Le calendrier de l’Uruguay
1ère journée, 14 septembre (21h) : France – Uruguay
2ème journée, 20 septembre (17h45) : Italie – Uruguay
3ème journée, 27 septembre (17h45) : Uruguay – Namibie
4ème journée, 5 octobre (21h) : Nouvelle-Zélande – Uruguay
Notre pronostic pour l’Uruguay
Historiquement, l’Uruguay a toujours montré qu’elle donnerait tout sur un terrain, malgré l’écart de niveau avec la plupart de ses adversaires. Cette année, la rage qui animera cette équipe sera également de la partie, et pourrait leur permettre de réaliser une des plus belles éditions de leur histoire. On le rappelle, les Uruguayens n’ont jamais remporté deux matchs en phases de poules de Coupe du monde. Peut-être cette année ?

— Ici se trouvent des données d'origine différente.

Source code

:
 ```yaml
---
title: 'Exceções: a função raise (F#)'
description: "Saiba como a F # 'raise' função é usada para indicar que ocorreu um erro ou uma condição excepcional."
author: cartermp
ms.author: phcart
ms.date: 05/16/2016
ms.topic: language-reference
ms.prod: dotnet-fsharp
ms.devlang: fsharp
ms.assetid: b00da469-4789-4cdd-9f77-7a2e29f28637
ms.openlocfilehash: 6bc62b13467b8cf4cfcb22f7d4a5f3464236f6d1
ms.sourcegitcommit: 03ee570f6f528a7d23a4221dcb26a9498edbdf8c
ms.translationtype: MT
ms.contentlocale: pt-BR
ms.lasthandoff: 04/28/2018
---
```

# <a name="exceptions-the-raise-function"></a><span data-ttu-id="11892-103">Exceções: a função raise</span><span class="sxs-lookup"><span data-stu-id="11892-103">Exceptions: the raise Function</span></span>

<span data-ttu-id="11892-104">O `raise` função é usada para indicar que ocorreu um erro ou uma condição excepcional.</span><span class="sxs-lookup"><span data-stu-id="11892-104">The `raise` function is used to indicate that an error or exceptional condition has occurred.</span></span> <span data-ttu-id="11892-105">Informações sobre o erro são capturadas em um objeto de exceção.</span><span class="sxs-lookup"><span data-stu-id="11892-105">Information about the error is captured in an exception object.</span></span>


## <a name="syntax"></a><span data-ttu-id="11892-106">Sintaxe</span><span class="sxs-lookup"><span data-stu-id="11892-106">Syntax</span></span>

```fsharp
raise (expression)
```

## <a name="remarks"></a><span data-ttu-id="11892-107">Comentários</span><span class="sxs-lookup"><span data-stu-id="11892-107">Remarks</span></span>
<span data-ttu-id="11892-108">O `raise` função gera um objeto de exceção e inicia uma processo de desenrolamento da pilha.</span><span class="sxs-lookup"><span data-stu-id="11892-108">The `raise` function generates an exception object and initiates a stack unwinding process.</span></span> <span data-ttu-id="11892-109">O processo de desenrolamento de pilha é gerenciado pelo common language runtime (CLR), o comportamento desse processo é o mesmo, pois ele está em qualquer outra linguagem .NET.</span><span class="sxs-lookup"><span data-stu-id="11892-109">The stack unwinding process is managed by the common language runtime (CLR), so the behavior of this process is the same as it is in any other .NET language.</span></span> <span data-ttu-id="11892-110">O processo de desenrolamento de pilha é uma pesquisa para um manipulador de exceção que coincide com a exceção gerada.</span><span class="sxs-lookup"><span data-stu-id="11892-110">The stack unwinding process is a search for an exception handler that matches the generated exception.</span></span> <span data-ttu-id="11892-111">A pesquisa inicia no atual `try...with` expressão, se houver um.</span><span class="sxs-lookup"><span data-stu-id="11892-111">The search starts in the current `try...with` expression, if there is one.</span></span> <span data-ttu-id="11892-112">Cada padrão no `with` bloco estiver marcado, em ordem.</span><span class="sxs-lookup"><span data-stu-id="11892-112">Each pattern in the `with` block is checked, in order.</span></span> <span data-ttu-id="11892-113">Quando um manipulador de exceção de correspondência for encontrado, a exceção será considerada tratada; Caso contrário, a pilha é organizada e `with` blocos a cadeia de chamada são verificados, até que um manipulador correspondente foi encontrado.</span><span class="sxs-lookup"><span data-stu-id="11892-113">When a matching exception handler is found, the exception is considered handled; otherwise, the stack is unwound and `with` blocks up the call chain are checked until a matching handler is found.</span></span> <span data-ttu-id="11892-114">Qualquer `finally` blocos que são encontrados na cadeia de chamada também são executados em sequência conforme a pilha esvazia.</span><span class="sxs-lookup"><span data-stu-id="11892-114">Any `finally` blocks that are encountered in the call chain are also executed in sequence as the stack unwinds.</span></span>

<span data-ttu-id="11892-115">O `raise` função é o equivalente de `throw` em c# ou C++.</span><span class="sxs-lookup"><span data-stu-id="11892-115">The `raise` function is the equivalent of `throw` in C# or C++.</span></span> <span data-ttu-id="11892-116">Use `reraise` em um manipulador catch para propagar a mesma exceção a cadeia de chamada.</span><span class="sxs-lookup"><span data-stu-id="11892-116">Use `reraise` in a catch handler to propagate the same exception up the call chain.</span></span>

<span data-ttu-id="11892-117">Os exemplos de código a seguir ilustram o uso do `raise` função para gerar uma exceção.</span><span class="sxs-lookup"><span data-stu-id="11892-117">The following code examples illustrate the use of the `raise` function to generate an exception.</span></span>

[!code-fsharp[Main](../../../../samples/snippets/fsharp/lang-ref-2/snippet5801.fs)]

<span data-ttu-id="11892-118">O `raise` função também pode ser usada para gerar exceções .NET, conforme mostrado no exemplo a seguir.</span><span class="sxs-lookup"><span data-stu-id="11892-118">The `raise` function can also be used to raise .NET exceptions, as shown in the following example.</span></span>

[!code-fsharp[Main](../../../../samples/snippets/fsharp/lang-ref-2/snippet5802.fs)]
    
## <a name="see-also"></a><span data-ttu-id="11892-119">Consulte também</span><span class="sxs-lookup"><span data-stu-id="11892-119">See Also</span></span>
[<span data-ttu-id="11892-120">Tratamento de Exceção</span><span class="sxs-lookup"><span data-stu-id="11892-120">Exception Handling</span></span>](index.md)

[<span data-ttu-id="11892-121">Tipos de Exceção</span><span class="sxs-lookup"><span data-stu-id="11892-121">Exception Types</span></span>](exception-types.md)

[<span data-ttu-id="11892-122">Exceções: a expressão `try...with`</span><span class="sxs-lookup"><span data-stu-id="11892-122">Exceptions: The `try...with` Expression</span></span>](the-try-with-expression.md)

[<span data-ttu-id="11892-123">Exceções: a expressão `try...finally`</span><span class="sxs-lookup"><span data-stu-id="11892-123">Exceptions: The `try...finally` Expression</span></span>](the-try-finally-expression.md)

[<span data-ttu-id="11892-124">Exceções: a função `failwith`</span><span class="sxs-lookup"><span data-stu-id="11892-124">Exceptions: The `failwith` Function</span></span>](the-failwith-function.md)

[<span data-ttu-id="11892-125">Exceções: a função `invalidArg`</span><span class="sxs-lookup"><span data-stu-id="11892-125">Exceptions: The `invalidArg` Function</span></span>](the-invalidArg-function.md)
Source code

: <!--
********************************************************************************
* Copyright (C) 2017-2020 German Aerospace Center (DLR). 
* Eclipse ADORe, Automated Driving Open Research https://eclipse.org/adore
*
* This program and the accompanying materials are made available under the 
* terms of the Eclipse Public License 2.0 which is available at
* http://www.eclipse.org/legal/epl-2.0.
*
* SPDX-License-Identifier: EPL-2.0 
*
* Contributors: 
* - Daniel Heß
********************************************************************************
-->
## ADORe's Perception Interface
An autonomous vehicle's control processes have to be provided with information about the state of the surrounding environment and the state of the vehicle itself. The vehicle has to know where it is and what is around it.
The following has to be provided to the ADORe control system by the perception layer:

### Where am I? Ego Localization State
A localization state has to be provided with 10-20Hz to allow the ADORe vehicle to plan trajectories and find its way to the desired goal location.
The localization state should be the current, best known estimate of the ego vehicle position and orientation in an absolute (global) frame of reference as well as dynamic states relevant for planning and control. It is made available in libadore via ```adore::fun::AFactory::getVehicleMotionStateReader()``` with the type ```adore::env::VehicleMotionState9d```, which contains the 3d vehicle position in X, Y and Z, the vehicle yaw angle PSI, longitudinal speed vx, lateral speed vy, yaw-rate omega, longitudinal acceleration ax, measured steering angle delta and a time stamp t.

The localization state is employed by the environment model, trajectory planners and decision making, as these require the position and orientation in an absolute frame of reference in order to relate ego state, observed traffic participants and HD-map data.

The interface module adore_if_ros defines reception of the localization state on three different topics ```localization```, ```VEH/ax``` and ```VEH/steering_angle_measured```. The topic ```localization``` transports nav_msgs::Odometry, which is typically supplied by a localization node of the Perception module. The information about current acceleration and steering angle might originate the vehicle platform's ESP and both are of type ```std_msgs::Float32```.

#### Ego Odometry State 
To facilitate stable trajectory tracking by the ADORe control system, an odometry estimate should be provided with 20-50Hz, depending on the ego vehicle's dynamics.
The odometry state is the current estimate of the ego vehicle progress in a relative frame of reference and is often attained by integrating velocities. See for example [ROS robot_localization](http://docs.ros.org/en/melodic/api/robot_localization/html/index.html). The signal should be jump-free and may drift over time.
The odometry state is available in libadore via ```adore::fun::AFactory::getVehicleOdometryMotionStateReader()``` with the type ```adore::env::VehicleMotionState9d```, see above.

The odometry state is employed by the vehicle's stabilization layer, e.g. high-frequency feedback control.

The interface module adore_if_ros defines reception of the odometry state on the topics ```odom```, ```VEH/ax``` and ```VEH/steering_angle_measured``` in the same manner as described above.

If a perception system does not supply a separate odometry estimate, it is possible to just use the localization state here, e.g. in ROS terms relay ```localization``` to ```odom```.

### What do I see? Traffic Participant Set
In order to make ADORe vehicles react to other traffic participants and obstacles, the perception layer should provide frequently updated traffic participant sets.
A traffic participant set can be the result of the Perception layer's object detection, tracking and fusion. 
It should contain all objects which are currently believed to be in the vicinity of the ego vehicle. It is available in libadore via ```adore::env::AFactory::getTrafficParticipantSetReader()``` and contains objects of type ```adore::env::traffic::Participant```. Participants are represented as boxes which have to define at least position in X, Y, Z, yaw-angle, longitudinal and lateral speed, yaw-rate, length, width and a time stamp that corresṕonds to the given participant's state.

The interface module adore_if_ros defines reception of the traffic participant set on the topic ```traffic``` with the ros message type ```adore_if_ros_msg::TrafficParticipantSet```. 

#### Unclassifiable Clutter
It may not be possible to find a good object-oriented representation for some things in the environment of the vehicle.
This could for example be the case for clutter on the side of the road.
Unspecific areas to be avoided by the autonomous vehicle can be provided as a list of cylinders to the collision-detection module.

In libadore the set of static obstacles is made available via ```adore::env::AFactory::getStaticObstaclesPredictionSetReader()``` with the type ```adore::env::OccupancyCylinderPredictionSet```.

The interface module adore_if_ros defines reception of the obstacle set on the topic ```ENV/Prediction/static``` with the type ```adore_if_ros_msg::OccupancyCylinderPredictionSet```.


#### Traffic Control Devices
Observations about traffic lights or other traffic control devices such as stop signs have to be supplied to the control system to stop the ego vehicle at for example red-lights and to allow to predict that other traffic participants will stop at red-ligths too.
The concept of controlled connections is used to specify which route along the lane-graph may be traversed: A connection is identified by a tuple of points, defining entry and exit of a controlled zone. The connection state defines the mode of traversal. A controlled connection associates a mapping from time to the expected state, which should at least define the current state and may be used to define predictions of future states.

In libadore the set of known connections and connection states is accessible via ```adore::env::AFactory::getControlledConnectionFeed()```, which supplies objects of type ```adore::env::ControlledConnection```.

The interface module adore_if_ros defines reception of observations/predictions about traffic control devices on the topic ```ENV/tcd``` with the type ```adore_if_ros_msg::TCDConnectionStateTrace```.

Si les chances de victoires contre la France et la Nouvelle-Zélande semblent inexistantes, le match contre la Namibie sera plus abordable pour glaner une quatrième victoire en Coupe du monde. Toutefois, si contre l’Italie, la tâche s’annonce plus rude, les espoirs demeurent présents. Et si l’Uruguay infligeait le sort qu’elle a fait subir aux Fidji quatre ans plus tôt (victoire 27-30) ? Los Teros en ont les moyens.